§ Exercise prompt
The listing below is to be output in its exact form.

§ Material provided

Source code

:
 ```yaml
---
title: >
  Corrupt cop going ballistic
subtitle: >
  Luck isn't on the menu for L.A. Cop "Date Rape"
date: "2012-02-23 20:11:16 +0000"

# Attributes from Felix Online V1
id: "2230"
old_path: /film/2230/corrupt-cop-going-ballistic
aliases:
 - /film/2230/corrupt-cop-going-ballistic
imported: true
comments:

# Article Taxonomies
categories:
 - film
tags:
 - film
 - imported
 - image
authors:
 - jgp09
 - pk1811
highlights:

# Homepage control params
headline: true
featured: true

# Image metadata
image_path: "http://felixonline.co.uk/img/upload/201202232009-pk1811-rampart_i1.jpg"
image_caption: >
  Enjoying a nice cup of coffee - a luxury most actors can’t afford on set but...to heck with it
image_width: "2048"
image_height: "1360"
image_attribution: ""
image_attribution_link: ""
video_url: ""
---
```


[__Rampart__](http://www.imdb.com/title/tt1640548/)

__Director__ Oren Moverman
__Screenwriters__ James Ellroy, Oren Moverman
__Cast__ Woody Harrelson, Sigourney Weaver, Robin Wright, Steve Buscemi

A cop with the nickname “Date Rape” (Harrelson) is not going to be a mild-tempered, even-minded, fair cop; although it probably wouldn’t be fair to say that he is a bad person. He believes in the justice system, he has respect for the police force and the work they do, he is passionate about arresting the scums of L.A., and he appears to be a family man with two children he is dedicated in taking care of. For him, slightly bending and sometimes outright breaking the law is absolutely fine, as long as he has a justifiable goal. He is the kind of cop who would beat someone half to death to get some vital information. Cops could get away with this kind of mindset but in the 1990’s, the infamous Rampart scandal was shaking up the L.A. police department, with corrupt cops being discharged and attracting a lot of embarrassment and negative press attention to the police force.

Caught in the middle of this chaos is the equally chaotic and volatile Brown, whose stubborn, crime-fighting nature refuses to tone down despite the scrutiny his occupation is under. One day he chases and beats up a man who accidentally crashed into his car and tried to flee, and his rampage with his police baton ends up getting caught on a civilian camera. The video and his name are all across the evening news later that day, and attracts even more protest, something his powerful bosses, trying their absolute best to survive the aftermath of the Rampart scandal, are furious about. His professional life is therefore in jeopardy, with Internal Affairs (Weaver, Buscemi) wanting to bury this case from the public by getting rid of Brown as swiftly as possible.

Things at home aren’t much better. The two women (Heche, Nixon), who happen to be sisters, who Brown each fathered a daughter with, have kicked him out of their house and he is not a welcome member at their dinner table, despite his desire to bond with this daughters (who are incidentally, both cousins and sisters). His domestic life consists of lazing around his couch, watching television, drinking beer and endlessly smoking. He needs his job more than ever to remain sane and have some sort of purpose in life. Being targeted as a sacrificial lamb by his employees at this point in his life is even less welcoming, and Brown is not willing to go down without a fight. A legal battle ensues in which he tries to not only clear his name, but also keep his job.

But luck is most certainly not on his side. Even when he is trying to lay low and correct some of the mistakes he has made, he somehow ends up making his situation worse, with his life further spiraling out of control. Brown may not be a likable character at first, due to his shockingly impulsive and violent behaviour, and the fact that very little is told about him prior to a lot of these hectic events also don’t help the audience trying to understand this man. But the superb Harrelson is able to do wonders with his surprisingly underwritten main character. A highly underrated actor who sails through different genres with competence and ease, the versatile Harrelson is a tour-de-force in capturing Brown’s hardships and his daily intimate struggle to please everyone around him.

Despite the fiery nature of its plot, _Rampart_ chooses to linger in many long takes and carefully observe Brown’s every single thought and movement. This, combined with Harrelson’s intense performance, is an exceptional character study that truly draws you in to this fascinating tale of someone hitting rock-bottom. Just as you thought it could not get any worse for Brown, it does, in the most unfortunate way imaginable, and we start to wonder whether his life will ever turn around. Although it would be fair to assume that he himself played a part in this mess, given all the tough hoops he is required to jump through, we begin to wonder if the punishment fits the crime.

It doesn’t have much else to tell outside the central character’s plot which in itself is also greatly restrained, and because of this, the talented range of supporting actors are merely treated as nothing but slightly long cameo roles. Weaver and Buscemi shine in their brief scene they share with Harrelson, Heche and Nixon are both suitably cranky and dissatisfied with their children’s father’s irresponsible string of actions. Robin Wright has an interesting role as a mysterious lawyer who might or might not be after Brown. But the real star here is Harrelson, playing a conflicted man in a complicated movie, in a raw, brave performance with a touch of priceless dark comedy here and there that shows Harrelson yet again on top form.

§ Written response
Source code

:
 ```yaml
---
title: >
  Corrupt cop going ballistic
subtitle: >
  Luck isn't on the menu for L.A. Cop "Date Rape"
date: "2012-02-23 20:11:16 +0000"

# Attributes from Felix Online V1
id: "2230"
old_path: /film/2230/corrupt-cop-going-ballistic
aliases:
 - /film/2230/corrupt-cop-going-ballistic
imported: true
comments:

# Article Taxonomies
categories:
 - film
tags:
 - film
 - imported
 - image
authors:
 - jgp09
 - pk1811
highlights:

# Homepage control params
headline: true
featured: true

# Image metadata
image_path: "http://felixonline.co.uk/img/upload/201202232009-pk1811-rampart_i1.jpg"
image_caption: >
  Enjoying a nice cup of coffee - a luxury most actors can’t afford on set but...to heck with it
image_width: "2048"
image_height: "1360"
image_attribution: ""
image_attribution_link: ""
video_url: ""
---
```


[__Rampart__](http://www.imdb.com/title/tt1640548/)

__Director__ Oren Moverman
__Screenwriters__ James Ellroy, Oren Moverman
__Cast__ Woody Harrelson, Sigourney Weaver, Robin Wright, Steve Buscemi

A cop with the nickname “Date Rape” (Harrelson) is not going to be a mild-tempered, even-minded, fair cop; although it probably wouldn’t be fair to say that he is a bad person. He believes in the justice system, he has respect for the police force and the work they do, he is passionate about arresting the scums of L.A., and he appears to be a family man with two children he is dedicated in taking care of. For him, slightly bending and sometimes outright breaking the law is absolutely fine, as long as he has a justifiable goal. He is the kind of cop who would beat someone half to death to get some vital information. Cops could get away with this kind of mindset but in the 1990’s, the infamous Rampart scandal was shaking up the L.A. police department, with corrupt cops being discharged and attracting a lot of embarrassment and negative press attention to the police force.

Caught in the middle of this chaos is the equally chaotic and volatile Brown, whose stubborn, crime-fighting nature refuses to tone down despite the scrutiny his occupation is under. One day he chases and beats up a man who accidentally crashed into his car and tried to flee, and his rampage with his police baton ends up getting caught on a civilian camera. The video and his name are all across the evening news later that day, and attracts even more protest, something his powerful bosses, trying their absolute best to survive the aftermath of the Rampart scandal, are furious about. His professional life is therefore in jeopardy, with Internal Affairs (Weaver, Buscemi) wanting to bury this case from the public by getting rid of Brown as swiftly as possible.

Things at home aren’t much better. The two women (Heche, Nixon), who happen to be sisters, who Brown each fathered a daughter with, have kicked him out of their house and he is not a welcome member at their dinner table, despite his desire to bond with this daughters (who are incidentally, both cousins and sisters). His domestic life consists of lazing around his couch, watching television, drinking beer and endlessly smoking. He needs his job more than ever to remain sane and have some sort of purpose in life. Being targeted as a sacrificial lamb by his employees at this point in his life is even less welcoming, and Brown is not willing to go down without a fight. A legal battle ensues in which he tries to not only clear his name, but also keep his job.

But luck is most certainly not on his side. Even when he is trying to lay low and correct some of the mistakes he has made, he somehow ends up making his situation worse, with his life further spiraling out of control. Brown may not be a likable character at first, due to his shockingly impulsive and violent behaviour, and the fact that very little is told about him prior to a lot of these hectic events also don’t help the audience trying to understand this man. But the superb Harrelson is able to do wonders with his surprisingly underwritten main character. A highly underrated actor who sails through different genres with competence and ease, the versatile Harrelson is a tour-de-force in capturing Brown’s hardships and his daily intimate struggle to please everyone around him.

Despite the fiery nature of its plot, _Rampart_ chooses to linger in many long takes and carefully observe Brown’s every single thought and movement. This, combined with Harrelson’s intense performance, is an exceptional character study that truly draws you in to this fascinating tale of someone hitting rock-bottom. Just as you thought it could not get any worse for Brown, it does, in the most unfortunate way imaginable, and we start to wonder whether his life will ever turn around. Although it would be fair to assume that he himself played a part in this mess, given all the tough hoops he is required to jump through, we begin to wonder if the punishment fits the crime.

It doesn’t have much else to tell outside the central character’s plot which in itself is also greatly restrained, and because of this, the talented range of supporting actors are merely treated as nothing but slightly long cameo roles. Weaver and Buscemi shine in their brief scene they share with Harrelson, Heche and Nixon are both suitably cranky and dissatisfied with their children’s father’s irresponsible string of actions. Robin Wright has an interesting role as a mysterious lawyer who might or might not be after Brown. But the real star here is Harrelson, playing a conflicted man in a complicated movie, in a raw, brave performance with a touch of priceless dark comedy here and there that shows Harrelson yet again on top form.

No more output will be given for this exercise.